Strongly stabilized magnetic phase transitions in vdW multiferroic NiI2 under hydrostatic pressure
ORAL
Abstract
Multiferroics with coupled ferroelectric and magnetic orders have been the subject of intense interest for their functional magnetoelectric properties. The van der Waals (vdW) material NiI2 has emerged as a new platform to explore multiferroicity in the 2D limit, enabling a plethora of potentially new physical phenomena due to reduced dimensionality. In this case, frustration of intralayer exchange interactions on the triangular magnetic lattice results in two magnetic phase transitions, first to an antiferromagnetic state at TN1 = 75K and then to an incommensurate, helimagnetic and multiferroic phase at TN2 = 60 K. These critical temperatures decrease with decreasing number of layers, revealing the importance of interlayer exchange interactions to stabilize the helimagnetism. In this vein, hydrostatic pressure is a powerful tool that can be used to tune the interlayer distance in vdW materials and, hence, enhance the interlayer exchange, as well as to perturb the delicate balance of intralayer exchange interactions which result in non-collinear magnetism. Here we investigate the magnetic and structural phase transitions in bulk NiI2 with high-pressure temperature-dependent (30K-298K) Raman spectroscopy, optical linear dichroism (LD) and x-ray diffraction (XRD). We obtain evidence for a significant and concurrent enhancement of both the magnetic (TN1) and multiferroic (TN2) transitions at a rate of ~ 14K/GPa.

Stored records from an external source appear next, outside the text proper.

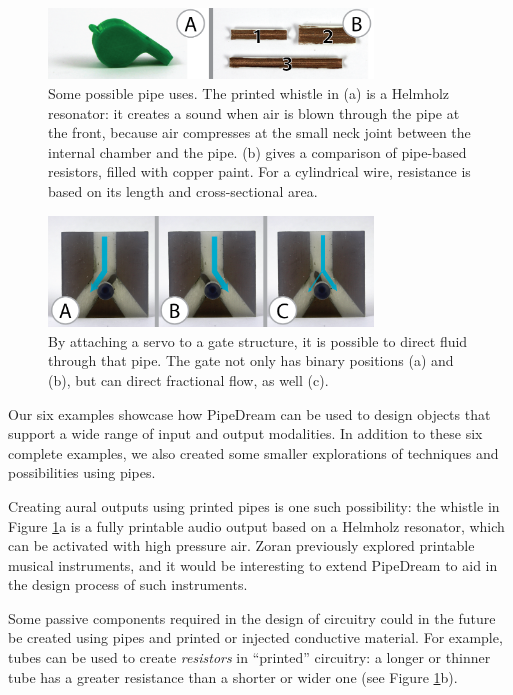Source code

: \begin{figure}
\centering
    \includegraphics[width=3.4in]{figures/speculative.png}
\caption{Some possible pipe uses.  The printed whistle in (a) is a Helmholz resonator: it creates a sound when air is blown through the pipe at the front, because air compresses at the small neck joint between the internal chamber and the pipe.  (b) gives a comparison of pipe-based resistors, filled with copper paint.  For a cylindrical wire, resistance is based on its length and cross-sectional area.}
\label{fig:speculative}
\end{figure}

\begin{figure}
\centering
    \includegraphics[width=3.4in]{figures/gates.png}
\caption{By attaching a servo to a gate structure, it is possible to direct fluid through that pipe.  The gate not only has binary positions (a) and (b), but can direct fractional flow, as well (c).}
\label{fig:direct}
\end{figure}

Our six examples showcase how PipeDream can be used to design objects that support a wide range of input and output modalities.  In addition to these six complete examples, we also created some smaller explorations of techniques and possibilities using pipes.

Creating aural outputs using printed pipes is one such possibility: the whistle in Figure \ref{fig:speculative}a is a fully printable audio output based on a Helmholz resonator, which can be activated with high pressure air.  Zoran \cite{Zoran-flute} previously explored printable musical instruments, and it would be interesting to extend PipeDream to aid in the design process of such instruments.

Some passive components required in the design of circuitry could in the future be created using pipes and printed or injected conductive material.  For example, tubes can be used to create \emph{resistors} in ``printed'' circuitry: a longer or thinner tube has a greater resistance than a shorter or wider one (see Figure \ref{fig:speculative}b).

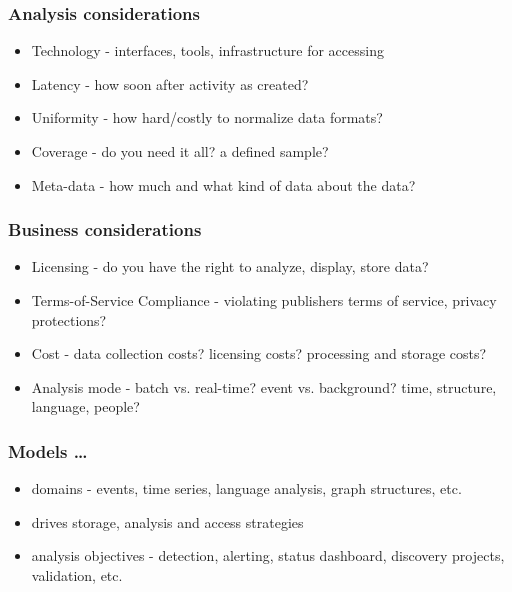 \documentclass{beamer}
\begin{document}
\begin{frame}\frametitle{Analysis considerations}
{\Large
\begin{itemize}
\item Technology - interfaces, tools, infrastructure for accessing
\item Latency - how soon after activity as created?
\item Uniformity - how hard/costly to normalize data formats?
\item Coverage - do you need it all? a defined sample?
\item Meta-data -  how much and what kind of data about the data?
\end{itemize}
}
\end{frame}


\begin{frame}\frametitle{Business considerations}
{\Large
\begin{itemize}
\item Licensing - do you have the right to analyze, display, store data?
\item Terms-of-Service Compliance - violating publishers terms of service, privacy protections?
\item Cost - data collection costs? licensing costs? processing and storage costs?
\item Analysis mode - batch vs. real-time? event vs. background? time, structure, language, people?
\end{itemize}
}
\end{frame}





\begin{frame}\frametitle{Models \ldots}
{\Large
\begin{itemize}
\item domains - events, time series, language analysis, graph structures, etc.
\item drives storage, analysis and access strategies
\item analysis objectives - detection, alerting, status dashboard, discovery projects, validation, etc.
\end{itemize}
}
\end{frame}

\end{document}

Our results reveal a general path to obtain high-temperature type-II multiferroicity via high pressures in vdW materials, allowing for a deeper understanding of the role of the intra- and inter-layer exchange parameters to guide the design of novel multiferroic vdW materials.
*This material is based upon work supported by the National Science Foundation under Grant No. 1751739.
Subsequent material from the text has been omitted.